## WORK REQUIRED
Search the data for "čísla" and copy every matching line.

## LISTED ENTRIES

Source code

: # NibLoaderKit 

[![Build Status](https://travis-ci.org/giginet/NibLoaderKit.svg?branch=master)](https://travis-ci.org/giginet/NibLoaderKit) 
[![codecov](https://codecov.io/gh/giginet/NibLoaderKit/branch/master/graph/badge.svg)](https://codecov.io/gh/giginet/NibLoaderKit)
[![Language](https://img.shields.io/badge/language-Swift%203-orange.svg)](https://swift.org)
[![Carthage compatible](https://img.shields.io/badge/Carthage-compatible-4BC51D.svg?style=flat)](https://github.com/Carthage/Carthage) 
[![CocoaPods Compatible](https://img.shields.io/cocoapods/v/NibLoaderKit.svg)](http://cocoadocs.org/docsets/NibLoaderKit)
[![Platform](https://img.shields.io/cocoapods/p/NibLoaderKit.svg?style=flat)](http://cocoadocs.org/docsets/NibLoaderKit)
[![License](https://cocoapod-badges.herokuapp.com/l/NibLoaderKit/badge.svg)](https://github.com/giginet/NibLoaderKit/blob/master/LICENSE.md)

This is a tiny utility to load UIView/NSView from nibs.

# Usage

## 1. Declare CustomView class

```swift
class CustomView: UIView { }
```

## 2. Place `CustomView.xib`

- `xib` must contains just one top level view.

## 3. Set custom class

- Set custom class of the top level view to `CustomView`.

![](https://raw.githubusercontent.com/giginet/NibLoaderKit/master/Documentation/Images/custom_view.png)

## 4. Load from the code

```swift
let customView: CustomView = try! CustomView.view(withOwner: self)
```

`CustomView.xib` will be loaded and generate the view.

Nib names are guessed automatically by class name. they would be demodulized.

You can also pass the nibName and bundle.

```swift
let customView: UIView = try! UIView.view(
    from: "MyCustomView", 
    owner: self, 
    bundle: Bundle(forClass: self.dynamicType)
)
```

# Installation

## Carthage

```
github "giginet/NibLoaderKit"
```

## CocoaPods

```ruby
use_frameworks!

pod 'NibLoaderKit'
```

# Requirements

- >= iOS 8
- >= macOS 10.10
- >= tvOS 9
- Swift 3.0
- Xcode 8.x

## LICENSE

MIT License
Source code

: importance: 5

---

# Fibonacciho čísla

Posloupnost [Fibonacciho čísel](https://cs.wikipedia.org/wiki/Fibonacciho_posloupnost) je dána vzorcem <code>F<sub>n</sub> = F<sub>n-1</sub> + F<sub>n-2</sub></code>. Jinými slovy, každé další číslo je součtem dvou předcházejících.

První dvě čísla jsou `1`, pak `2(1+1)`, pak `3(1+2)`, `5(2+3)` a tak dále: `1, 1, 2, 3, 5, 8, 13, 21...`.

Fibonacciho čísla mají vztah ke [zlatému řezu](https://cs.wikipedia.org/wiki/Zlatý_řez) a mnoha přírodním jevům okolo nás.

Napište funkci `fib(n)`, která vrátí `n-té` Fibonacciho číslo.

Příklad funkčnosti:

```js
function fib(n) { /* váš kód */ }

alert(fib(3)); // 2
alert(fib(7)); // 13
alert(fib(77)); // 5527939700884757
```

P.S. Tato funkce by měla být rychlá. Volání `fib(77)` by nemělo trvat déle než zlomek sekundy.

## TASK OUTPUT
# Fibonacciho čísla
První dvě čísla jsou `1`, pak `2(1+1)`, pak `3(1+2)`, `5(2+3)` a tak dále: `1, 1, 2, 3, 5, 8, 13, 21...`.
Fibonacciho čísla mají vztah ke [zlatému řezu](https://cs.wikipedia.org/wiki/Zlatý_řez) a mnoha přírodním jevům okolo nás.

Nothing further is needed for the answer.